Copyright owners have struggled to find an effective mechanism to fight the wide-scale online piracy of their intellectual property. Understandably, Congress wants to help. Legislation the House is now considering, however, takes a blunderbuss approach that would cripple online innovation, chill online free expression, subvert the inner workings of Internet security, and compromise user privacy. If Congress were to pass the legislation-–and it launched with considerable bipartisan support-–lawful businesses, innovators, and Internet users would end up as collateral damage.
The bill in question is called the Stop Online Piracy Act (SOPA). It would empower the Justice Department to seek court orders compelling a number of third parties-–Internet service providers (ISPs), search engines, financial networks, and ad networks-–to take action to cut off “rogue” websites based outside the United States. It also would give every copyright and trademark owner a mechanism to cut off the financial lifeblood of any site the rights owner thinks is facilitating infringement (or even just not doing enough to ferret it out). A simple allegation submitted to financial and advertising networks would be sufficient to start the process, and a lawsuit could follow if necessary.

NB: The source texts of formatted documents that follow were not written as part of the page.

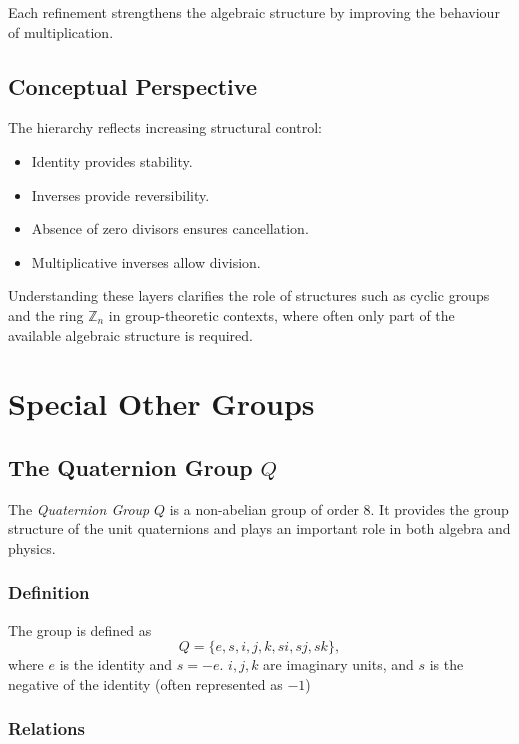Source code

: \documentclass[a4paper,12pt]{article}
\theoremstyle{definition}
\begin{document}
Each refinement strengthens the algebraic structure by improving the behaviour of multiplication.

\subsection{Conceptual Perspective}

The hierarchy reflects increasing structural control:

\begin{itemize}
\item Identity provides stability.
\item Inverses provide reversibility.
\item Absence of zero divisors ensures cancellation.
\item Multiplicative inverses allow division.
\end{itemize}

Understanding these layers clarifies the role of structures such as cyclic groups and the ring $\mathbb{Z}_n$ in group-theoretic contexts, where often only part of the available algebraic structure is required.

\section{Special Other Groups}
\subsection{The Quaternion Group $Q$}

The \textit{Quaternion Group} $Q$ is a non-abelian group of order $8$. It provides the group structure of the unit quaternions and plays an important role in both algebra and physics.

\subsubsection*{Definition}

The group is defined as
\begin{equation*}
Q = \{e, s, i, j, k, si, sj, sk\},
\end{equation*}
where $e$ is the identity and $s = -e$. $i,j,k$ are imaginary units, and $s$ is the negative of the identity (often represented as $-1$)

\subsubsection*{Relations}
\end{document}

What’s wrong with all that? For starters, the bill’s definitions of what constitute “rogue” sites are so broad that they could sweep in all kinds of lawful social networking platforms, cloud storage services, and online communications tools. Any site that allows users to participate by posting, commenting, or uploading material would be at risk of getting entangled in the bill’s wide regulatory net. Indeed, a site could be declared “dedicated to theft” even if it has no intent whatsoever to foster piracy, the site’s principal uses are perfectly lawful, and the site scrupulously removes pirated material when notified about it as directed under the Digital Millennium Copyright Act (DMCA).
Nor does a site have to be located outside the U.S.—and hence beyond the reach of ordinary copyright enforcement lawsuits--to be targeted. Even domestic sites would be at constant risk of allegations by whatever copyright or trademark owners are the most aggressive and litigious.
This would have a tremendous impact on online innovation. Current digital copyright law strikes a careful balance: sites must take swift action when notified of specific illegal activity. In return, they get a predictable legal environment in which they won’t be held liable for infringing activity of their users. This is what has allowed YouTube and other user-generated content sites to flourish.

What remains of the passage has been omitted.